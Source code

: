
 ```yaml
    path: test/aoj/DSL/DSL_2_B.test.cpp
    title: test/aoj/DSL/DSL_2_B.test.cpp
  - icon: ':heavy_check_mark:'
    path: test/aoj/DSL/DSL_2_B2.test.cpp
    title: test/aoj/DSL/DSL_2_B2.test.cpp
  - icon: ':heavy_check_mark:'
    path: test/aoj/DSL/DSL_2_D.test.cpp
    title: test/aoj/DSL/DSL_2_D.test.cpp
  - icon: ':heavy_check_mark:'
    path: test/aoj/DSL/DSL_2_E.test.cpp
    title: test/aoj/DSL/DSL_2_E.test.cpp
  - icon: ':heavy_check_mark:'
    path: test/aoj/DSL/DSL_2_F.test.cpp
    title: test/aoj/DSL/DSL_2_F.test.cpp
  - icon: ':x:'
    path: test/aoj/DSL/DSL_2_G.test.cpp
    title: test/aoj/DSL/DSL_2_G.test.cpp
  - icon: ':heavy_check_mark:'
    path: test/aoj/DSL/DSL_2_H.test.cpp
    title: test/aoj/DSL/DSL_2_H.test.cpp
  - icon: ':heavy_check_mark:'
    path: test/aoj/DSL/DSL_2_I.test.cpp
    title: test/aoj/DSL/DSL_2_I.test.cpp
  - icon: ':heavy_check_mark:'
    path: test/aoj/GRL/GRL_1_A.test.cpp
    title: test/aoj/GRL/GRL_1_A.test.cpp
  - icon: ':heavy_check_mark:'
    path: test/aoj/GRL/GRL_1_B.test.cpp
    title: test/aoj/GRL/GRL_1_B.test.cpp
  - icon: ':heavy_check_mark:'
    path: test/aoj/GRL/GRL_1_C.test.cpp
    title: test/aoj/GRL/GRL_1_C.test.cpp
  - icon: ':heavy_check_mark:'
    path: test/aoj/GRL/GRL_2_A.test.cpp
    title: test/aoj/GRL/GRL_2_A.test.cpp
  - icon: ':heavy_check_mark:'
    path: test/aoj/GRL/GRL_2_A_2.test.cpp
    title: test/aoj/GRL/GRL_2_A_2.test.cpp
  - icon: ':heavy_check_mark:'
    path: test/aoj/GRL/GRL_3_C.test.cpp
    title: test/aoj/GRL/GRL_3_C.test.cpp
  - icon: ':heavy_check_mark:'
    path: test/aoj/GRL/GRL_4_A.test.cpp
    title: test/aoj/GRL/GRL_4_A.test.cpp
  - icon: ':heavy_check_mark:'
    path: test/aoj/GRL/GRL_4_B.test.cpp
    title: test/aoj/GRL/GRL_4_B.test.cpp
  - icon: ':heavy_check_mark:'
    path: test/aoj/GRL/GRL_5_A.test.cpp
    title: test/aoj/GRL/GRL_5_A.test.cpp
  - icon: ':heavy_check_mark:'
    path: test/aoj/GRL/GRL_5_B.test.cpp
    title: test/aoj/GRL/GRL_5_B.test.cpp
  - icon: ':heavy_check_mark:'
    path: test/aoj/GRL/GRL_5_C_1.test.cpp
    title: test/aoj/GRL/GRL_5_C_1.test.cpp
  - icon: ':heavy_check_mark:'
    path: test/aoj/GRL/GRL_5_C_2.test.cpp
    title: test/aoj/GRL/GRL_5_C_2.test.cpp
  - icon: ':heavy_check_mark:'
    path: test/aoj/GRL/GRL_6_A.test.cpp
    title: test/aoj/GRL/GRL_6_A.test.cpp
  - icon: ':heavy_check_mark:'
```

▶ [Exercise directions]
A complete, exact transcription of the data above is required.

▶ [Solution to this task]
Source code

:
 ```yaml
    path: test/aoj/DSL/DSL_2_B.test.cpp
    title: test/aoj/DSL/DSL_2_B.test.cpp
  - icon: ':heavy_check_mark:'
    path: test/aoj/DSL/DSL_2_B2.test.cpp
    title: test/aoj/DSL/DSL_2_B2.test.cpp
  - icon: ':heavy_check_mark:'
    path: test/aoj/DSL/DSL_2_D.test.cpp
    title: test/aoj/DSL/DSL_2_D.test.cpp
  - icon: ':heavy_check_mark:'
    path: test/aoj/DSL/DSL_2_E.test.cpp
    title: test/aoj/DSL/DSL_2_E.test.cpp
  - icon: ':heavy_check_mark:'
    path: test/aoj/DSL/DSL_2_F.test.cpp
    title: test/aoj/DSL/DSL_2_F.test.cpp
  - icon: ':x:'
    path: test/aoj/DSL/DSL_2_G.test.cpp
    title: test/aoj/DSL/DSL_2_G.test.cpp
  - icon: ':heavy_check_mark:'
    path: test/aoj/DSL/DSL_2_H.test.cpp
    title: test/aoj/DSL/DSL_2_H.test.cpp
  - icon: ':heavy_check_mark:'
    path: test/aoj/DSL/DSL_2_I.test.cpp
    title: test/aoj/DSL/DSL_2_I.test.cpp
  - icon: ':heavy_check_mark:'
    path: test/aoj/GRL/GRL_1_A.test.cpp
    title: test/aoj/GRL/GRL_1_A.test.cpp
  - icon: ':heavy_check_mark:'
    path: test/aoj/GRL/GRL_1_B.test.cpp
    title: test/aoj/GRL/GRL_1_B.test.cpp
  - icon: ':heavy_check_mark:'
    path: test/aoj/GRL/GRL_1_C.test.cpp
    title: test/aoj/GRL/GRL_1_C.test.cpp
  - icon: ':heavy_check_mark:'
    path: test/aoj/GRL/GRL_2_A.test.cpp
    title: test/aoj/GRL/GRL_2_A.test.cpp
  - icon: ':heavy_check_mark:'
    path: test/aoj/GRL/GRL_2_A_2.test.cpp
    title: test/aoj/GRL/GRL_2_A_2.test.cpp
  - icon: ':heavy_check_mark:'
    path: test/aoj/GRL/GRL_3_C.test.cpp
    title: test/aoj/GRL/GRL_3_C.test.cpp
  - icon: ':heavy_check_mark:'
    path: test/aoj/GRL/GRL_4_A.test.cpp
    title: test/aoj/GRL/GRL_4_A.test.cpp
  - icon: ':heavy_check_mark:'
    path: test/aoj/GRL/GRL_4_B.test.cpp
    title: test/aoj/GRL/GRL_4_B.test.cpp
  - icon: ':heavy_check_mark:'
    path: test/aoj/GRL/GRL_5_A.test.cpp
    title: test/aoj/GRL/GRL_5_A.test.cpp
  - icon: ':heavy_check_mark:'
    path: test/aoj/GRL/GRL_5_B.test.cpp
    title: test/aoj/GRL/GRL_5_B.test.cpp
  - icon: ':heavy_check_mark:'
    path: test/aoj/GRL/GRL_5_C_1.test.cpp
    title: test/aoj/GRL/GRL_5_C_1.test.cpp
  - icon: ':heavy_check_mark:'
    path: test/aoj/GRL/GRL_5_C_2.test.cpp
    title: test/aoj/GRL/GRL_5_C_2.test.cpp
  - icon: ':heavy_check_mark:'
    path: test/aoj/GRL/GRL_6_A.test.cpp
    title: test/aoj/GRL/GRL_6_A.test.cpp
  - icon: ':heavy_check_mark:'
```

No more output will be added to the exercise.